**Task prompt**. Except for the images, repeat the entries below word for word.

**Records for processing**.
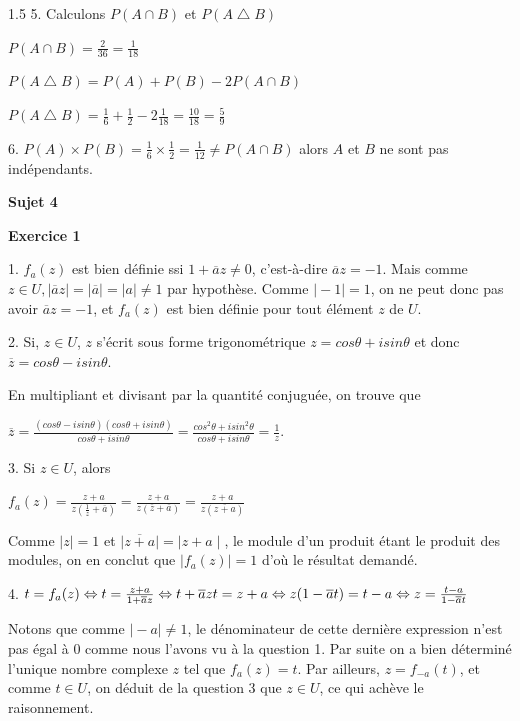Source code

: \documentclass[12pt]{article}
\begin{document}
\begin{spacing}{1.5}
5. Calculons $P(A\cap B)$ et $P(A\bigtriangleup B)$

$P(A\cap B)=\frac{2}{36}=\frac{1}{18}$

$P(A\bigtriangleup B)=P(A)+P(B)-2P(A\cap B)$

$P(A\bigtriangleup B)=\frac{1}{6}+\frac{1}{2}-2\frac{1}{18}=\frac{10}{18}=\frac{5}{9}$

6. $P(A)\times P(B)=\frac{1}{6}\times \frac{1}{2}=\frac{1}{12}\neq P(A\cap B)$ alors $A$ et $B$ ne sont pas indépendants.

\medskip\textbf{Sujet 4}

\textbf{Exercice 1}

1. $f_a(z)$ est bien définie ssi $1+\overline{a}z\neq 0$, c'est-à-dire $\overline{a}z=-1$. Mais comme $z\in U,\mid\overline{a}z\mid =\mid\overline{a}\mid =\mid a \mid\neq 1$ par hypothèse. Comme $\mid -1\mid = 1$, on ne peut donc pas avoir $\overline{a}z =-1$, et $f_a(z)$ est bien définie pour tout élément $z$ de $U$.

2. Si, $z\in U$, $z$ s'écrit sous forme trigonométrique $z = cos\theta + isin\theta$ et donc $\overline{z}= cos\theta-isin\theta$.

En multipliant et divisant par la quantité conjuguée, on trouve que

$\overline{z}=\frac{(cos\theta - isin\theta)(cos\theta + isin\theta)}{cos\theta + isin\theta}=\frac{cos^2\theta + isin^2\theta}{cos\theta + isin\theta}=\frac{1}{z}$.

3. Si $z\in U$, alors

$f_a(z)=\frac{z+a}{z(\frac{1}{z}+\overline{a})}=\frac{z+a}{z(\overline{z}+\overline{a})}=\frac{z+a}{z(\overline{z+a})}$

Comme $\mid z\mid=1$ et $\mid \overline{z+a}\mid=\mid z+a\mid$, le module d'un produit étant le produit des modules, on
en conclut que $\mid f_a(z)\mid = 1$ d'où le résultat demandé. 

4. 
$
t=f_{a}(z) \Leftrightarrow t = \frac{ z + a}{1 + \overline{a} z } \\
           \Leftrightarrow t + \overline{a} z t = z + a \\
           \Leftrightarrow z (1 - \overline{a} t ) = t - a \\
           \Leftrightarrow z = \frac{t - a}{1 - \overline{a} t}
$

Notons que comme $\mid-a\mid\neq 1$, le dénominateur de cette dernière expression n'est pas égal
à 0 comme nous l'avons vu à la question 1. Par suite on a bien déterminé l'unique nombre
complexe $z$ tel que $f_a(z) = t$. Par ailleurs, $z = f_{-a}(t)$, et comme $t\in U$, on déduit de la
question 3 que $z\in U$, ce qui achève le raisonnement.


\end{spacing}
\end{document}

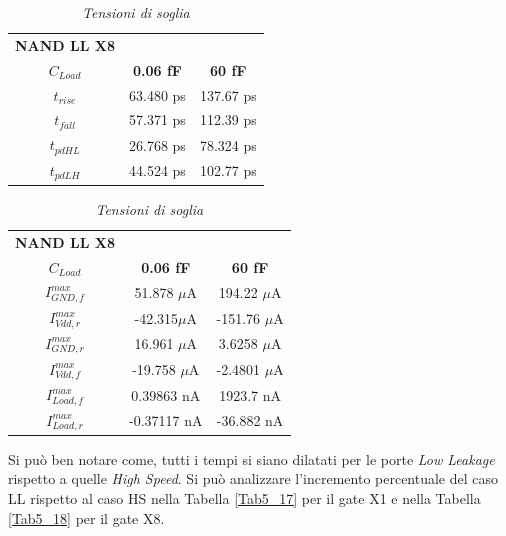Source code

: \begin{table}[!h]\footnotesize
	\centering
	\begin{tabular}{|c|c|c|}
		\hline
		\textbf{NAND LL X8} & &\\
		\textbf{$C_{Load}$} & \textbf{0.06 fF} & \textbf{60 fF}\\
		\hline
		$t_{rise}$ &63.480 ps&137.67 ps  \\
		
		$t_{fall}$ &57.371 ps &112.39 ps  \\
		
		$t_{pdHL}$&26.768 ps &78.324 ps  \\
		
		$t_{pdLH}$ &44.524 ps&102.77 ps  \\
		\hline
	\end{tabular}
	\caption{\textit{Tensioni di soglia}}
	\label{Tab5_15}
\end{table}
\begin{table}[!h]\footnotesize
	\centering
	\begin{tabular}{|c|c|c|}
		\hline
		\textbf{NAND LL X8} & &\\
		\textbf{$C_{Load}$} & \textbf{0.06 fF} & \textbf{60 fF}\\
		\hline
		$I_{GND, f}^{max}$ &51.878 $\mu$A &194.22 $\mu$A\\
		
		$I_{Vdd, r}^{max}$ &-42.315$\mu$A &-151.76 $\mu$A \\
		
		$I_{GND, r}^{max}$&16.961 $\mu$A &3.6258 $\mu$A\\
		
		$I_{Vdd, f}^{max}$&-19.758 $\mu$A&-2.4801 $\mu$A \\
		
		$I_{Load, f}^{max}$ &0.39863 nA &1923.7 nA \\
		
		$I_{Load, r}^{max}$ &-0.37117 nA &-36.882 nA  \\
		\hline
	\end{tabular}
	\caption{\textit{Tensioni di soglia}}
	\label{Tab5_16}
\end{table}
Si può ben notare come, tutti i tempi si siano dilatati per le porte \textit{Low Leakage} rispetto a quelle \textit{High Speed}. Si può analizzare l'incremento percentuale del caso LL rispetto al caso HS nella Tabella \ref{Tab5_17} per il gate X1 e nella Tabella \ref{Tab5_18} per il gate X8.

**Result of this exercise**.
Source code

: \documentclass[12pt]{article}
\begin{document}
\begin{spacing}{1.5}
5. Calculons $P(A\cap B)$ et $P(A\bigtriangleup B)$

$P(A\cap B)=\frac{2}{36}=\frac{1}{18}$

$P(A\bigtriangleup B)=P(A)+P(B)-2P(A\cap B)$

$P(A\bigtriangleup B)=\frac{1}{6}+\frac{1}{2}-2\frac{1}{18}=\frac{10}{18}=\frac{5}{9}$

6. $P(A)\times P(B)=\frac{1}{6}\times \frac{1}{2}=\frac{1}{12}\neq P(A\cap B)$ alors $A$ et $B$ ne sont pas indépendants.

\medskip\textbf{Sujet 4}

\textbf{Exercice 1}

1. $f_a(z)$ est bien définie ssi $1+\overline{a}z\neq 0$, c'est-à-dire $\overline{a}z=-1$. Mais comme $z\in U,\mid\overline{a}z\mid =\mid\overline{a}\mid =\mid a \mid\neq 1$ par hypothèse. Comme $\mid -1\mid = 1$, on ne peut donc pas avoir $\overline{a}z =-1$, et $f_a(z)$ est bien définie pour tout élément $z$ de $U$.

2. Si, $z\in U$, $z$ s'écrit sous forme trigonométrique $z = cos\theta + isin\theta$ et donc $\overline{z}= cos\theta-isin\theta$.

En multipliant et divisant par la quantité conjuguée, on trouve que

$\overline{z}=\frac{(cos\theta - isin\theta)(cos\theta + isin\theta)}{cos\theta + isin\theta}=\frac{cos^2\theta + isin^2\theta}{cos\theta + isin\theta}=\frac{1}{z}$.

3. Si $z\in U$, alors

$f_a(z)=\frac{z+a}{z(\frac{1}{z}+\overline{a})}=\frac{z+a}{z(\overline{z}+\overline{a})}=\frac{z+a}{z(\overline{z+a})}$

Comme $\mid z\mid=1$ et $\mid \overline{z+a}\mid=\mid z+a\mid$, le module d'un produit étant le produit des modules, on
en conclut que $\mid f_a(z)\mid = 1$ d'où le résultat demandé. 

4. 
$
t=f_{a}(z) \Leftrightarrow t = \frac{ z + a}{1 + \overline{a} z } \\
           \Leftrightarrow t + \overline{a} z t = z + a \\
           \Leftrightarrow z (1 - \overline{a} t ) = t - a \\
           \Leftrightarrow z = \frac{t - a}{1 - \overline{a} t}
$

Notons que comme $\mid-a\mid\neq 1$, le dénominateur de cette dernière expression n'est pas égal
à 0 comme nous l'avons vu à la question 1. Par suite on a bien déterminé l'unique nombre
complexe $z$ tel que $f_a(z) = t$. Par ailleurs, $z = f_{-a}(t)$, et comme $t\in U$, on déduit de la
question 3 que $z\in U$, ce qui achève le raisonnement.


\end{spacing}
\end{document}

Source code

: \begin{table}[!h]\footnotesize
	\centering
	\begin{tabular}{|c|c|c|}
		\hline
		\textbf{NAND LL X8} & &\\
		\textbf{$C_{Load}$} & \textbf{0.06 fF} & \textbf{60 fF}\\
		\hline
		$t_{rise}$ &63.480 ps&137.67 ps  \\
		
		$t_{fall}$ &57.371 ps &112.39 ps  \\
		
		$t_{pdHL}$&26.768 ps &78.324 ps  \\
		
		$t_{pdLH}$ &44.524 ps&102.77 ps  \\
		\hline
	\end{tabular}
	\caption{\textit{Tensioni di soglia}}
	\label{Tab5_15}
\end{table}
\begin{table}[!h]\footnotesize
	\centering
	\begin{tabular}{|c|c|c|}
		\hline
		\textbf{NAND LL X8} & &\\
		\textbf{$C_{Load}$} & \textbf{0.06 fF} & \textbf{60 fF}\\
		\hline
		$I_{GND, f}^{max}$ &51.878 $\mu$A &194.22 $\mu$A\\
		
		$I_{Vdd, r}^{max}$ &-42.315$\mu$A &-151.76 $\mu$A \\
		
		$I_{GND, r}^{max}$&16.961 $\mu$A &3.6258 $\mu$A\\
		
		$I_{Vdd, f}^{max}$&-19.758 $\mu$A&-2.4801 $\mu$A \\
		
		$I_{Load, f}^{max}$ &0.39863 nA &1923.7 nA \\
		
		$I_{Load, r}^{max}$ &-0.37117 nA &-36.882 nA  \\
		\hline
	\end{tabular}
	\caption{\textit{Tensioni di soglia}}
	\label{Tab5_16}
\end{table}
Si può ben notare come, tutti i tempi si siano dilatati per le porte \textit{Low Leakage} rispetto a quelle \textit{High Speed}. Si può analizzare l'incremento percentuale del caso LL rispetto al caso HS nella Tabella \ref{Tab5_17} per il gate X1 e nella Tabella \ref{Tab5_18} per il gate X8.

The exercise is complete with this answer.